## Your instructions
How many of the lines in the material underneath include the string "包子状态为true"? State the number only.

## Dataset content
▬▬▬
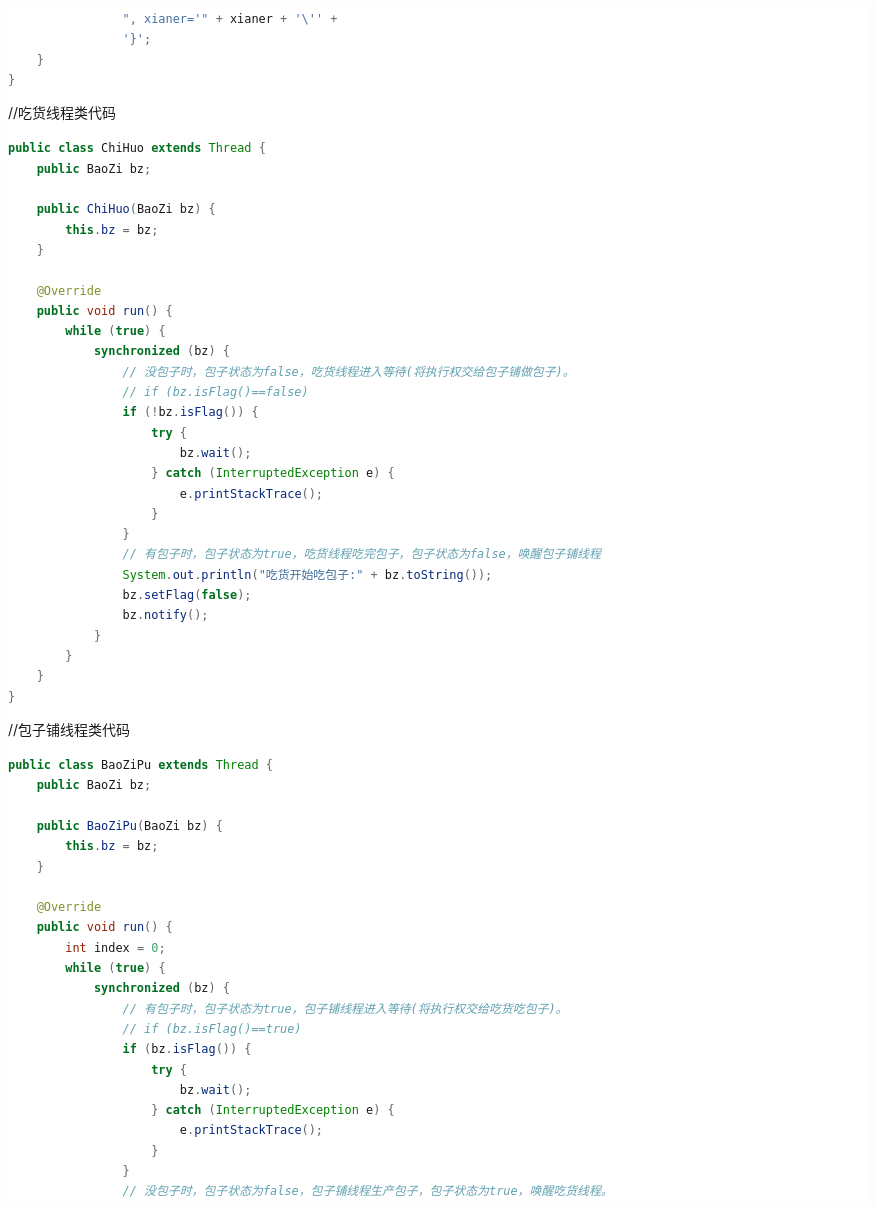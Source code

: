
 ```java
                ", xianer='" + xianer + '\'' +
                '}';
    }
}
```

//吃货线程类代码

```java
public class ChiHuo extends Thread {
    public BaoZi bz;

    public ChiHuo(BaoZi bz) {
        this.bz = bz;
    }

    @Override
    public void run() {
        while (true) {
            synchronized (bz) {
                // 没包子时，包子状态为false，吃货线程进入等待(将执行权交给包子铺做包子)。
                // if (bz.isFlag()==false)
                if (!bz.isFlag()) {
                    try {
                        bz.wait();
                    } catch (InterruptedException e) {
                        e.printStackTrace();
                    }
                }
                // 有包子时，包子状态为true，吃货线程吃完包子，包子状态为false，唤醒包子铺线程
                System.out.println("吃货开始吃包子:" + bz.toString());
                bz.setFlag(false);
                bz.notify();
            }
        }
    }
}

```

//包子铺线程类代码

```java
public class BaoZiPu extends Thread {
    public BaoZi bz;

    public BaoZiPu(BaoZi bz) {
        this.bz = bz;
    }

    @Override
    public void run() {
        int index = 0;
        while (true) {
            synchronized (bz) {
                // 有包子时，包子状态为true，包子铺线程进入等待(将执行权交给吃货吃包子)。
                // if (bz.isFlag()==true)
                if (bz.isFlag()) {
                    try {
                        bz.wait();
                    } catch (InterruptedException e) {
                        e.printStackTrace();
                    }
                }
                // 没包子时，包子状态为false，包子铺线程生产包子，包子状态为true，唤醒吃货线程。
```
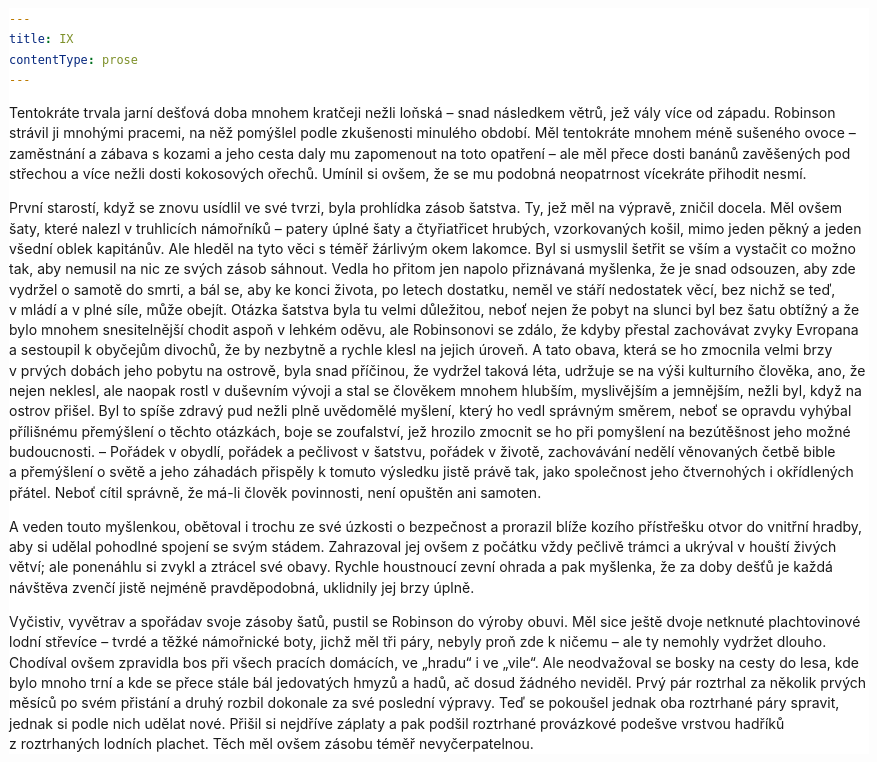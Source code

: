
 ```yaml
---
title: IX
contentType: prose
---
```


<section>

Tentokráte trvala jarní dešťová doba mnohem kratčeji nežli loňská – snad následkem větrů, jež vály více od západu. Robinson strávil ji mnohými pracemi, na něž pomýšlel podle zkušenosti minulého období. Měl tentokráte mnohem méně sušeného ovoce – zaměstnání a zábava s kozami a jeho cesta daly mu zapomenout na toto opatření – ale měl přece dosti banánů zavěšených pod střechou a více nežli dosti kokosových ořechů. Umínil si ovšem, že se mu podobná neopatrnost vícekráte přihodit nesmí.

První starostí, když se znovu usídlil ve své tvrzi, byla prohlídka zásob šatstva. Ty, jež měl na výpravě, zničil docela. Měl ovšem šaty, které nalezl v truhlicích námořníků – patery úplné šaty a čtyřiatřicet hrubých, vzorkovaných košil, mimo jeden pěkný a jeden všední oblek kapitánův. Ale hleděl na tyto věci s téměř žárlivým okem lakomce. Byl si usmyslil šetřit se vším a vystačit co možno tak, aby nemusil na nic ze svých zásob sáhnout. Vedla ho přitom jen napolo přiznávaná myšlenka, že je snad odsouzen, aby zde vydržel o samotě do smrti, a bál se, aby ke konci života, po letech dostatku, neměl ve stáří nedostatek věcí, bez nichž se teď, v mládí a v plné síle, může obejít. Otázka šatstva byla tu velmi důležitou, neboť nejen že pobyt na slunci byl bez šatu obtížný a že bylo mnohem snesitelnější chodit aspoň v lehkém oděvu, ale Robinsonovi se zdálo, že kdyby přestal zachovávat zvyky Evropana a sestoupil k obyčejům divochů, že by nezbytně a rychle klesl na jejich úroveň. A tato obava, která se ho zmocnila velmi brzy v prvých dobách jeho pobytu na ostrově, byla snad příčinou, že vydržel taková léta, udržuje se na výši kulturního člověka, ano, že nejen neklesl, ale naopak rostl v duševním vývoji a stal se člověkem mnohem hlubším, myslivějším a jemnějším, nežli byl, když na ostrov přišel. Byl to spíše zdravý pud nežli plně uvědomělé myšlení, který ho vedl správným směrem, neboť se oprav­du vyhýbal přílišnému přemýšlení o těchto otázkách, boje se zoufalství, jež hrozilo zmocnit se ho při pomyšlení na bezútěšnost jeho možné budoucnosti. – Pořádek v obydlí, pořádek a pečlivost v šatstvu, pořádek v životě, zachovávání nedělí věnovaných četbě bible a přemýšlení o světě a jeho záhadách přispěly k tomuto výsledku jistě právě tak, jako společnost jeho čtvernohých i okřídlených přátel. Neboť cítil správně, že má-li člověk povinnosti, není opuštěn ani samoten.

A veden touto myšlenkou, obětoval i trochu ze své úzkosti o bezpečnost a prorazil blíže kozího přístřešku otvor do vnitřní hradby, aby si udělal pohodlné spojení se svým stádem. Zahrazoval jej ovšem z počátku vždy pečlivě trámci a ukrýval v houští živých větví; ale ponenáhlu si zvykl a ztrácel své obavy. Rychle houstnoucí zevní ohrada a pak myšlenka, že za doby dešťů je každá návštěva zvenčí jistě nejméně pravděpodobná, uklidnily jej brzy úplně.

Vyčistiv, vyvětrav a spořádav svoje zásoby šatů, pustil se Robinson do výroby obuvi. Měl sice ještě dvoje netknuté plachtovinové lodní střevíce – tvrdé a těžké námořnické boty, jichž měl tři páry, nebyly proň zde k ničemu – ale ty nemohly vydržet dlouho. Chodíval ovšem zpravidla bos při všech pracích domácích, ve „hradu“ i ve „vile“. Ale neodvažoval se bosky na cesty do lesa, kde bylo mnoho trní a kde se přece stále bál jedovatých hmyzů a hadů, ač dosud žádného neviděl. Prvý pár roztrhal za několik prvých měsíců po svém přistání a druhý rozbil dokonale za své poslední výpravy. Teď se pokoušel jednak oba roztrhané páry spravit, jednak si podle nich udělat nové. Přišil si nejdříve záplaty a pak podšil roztrhané provázkové podešve vrstvou hadříků z roztrhaných lodních plachet. Těch měl ovšem zásobu téměř nevyčerpatelnou.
▬▬▬
## Your response
3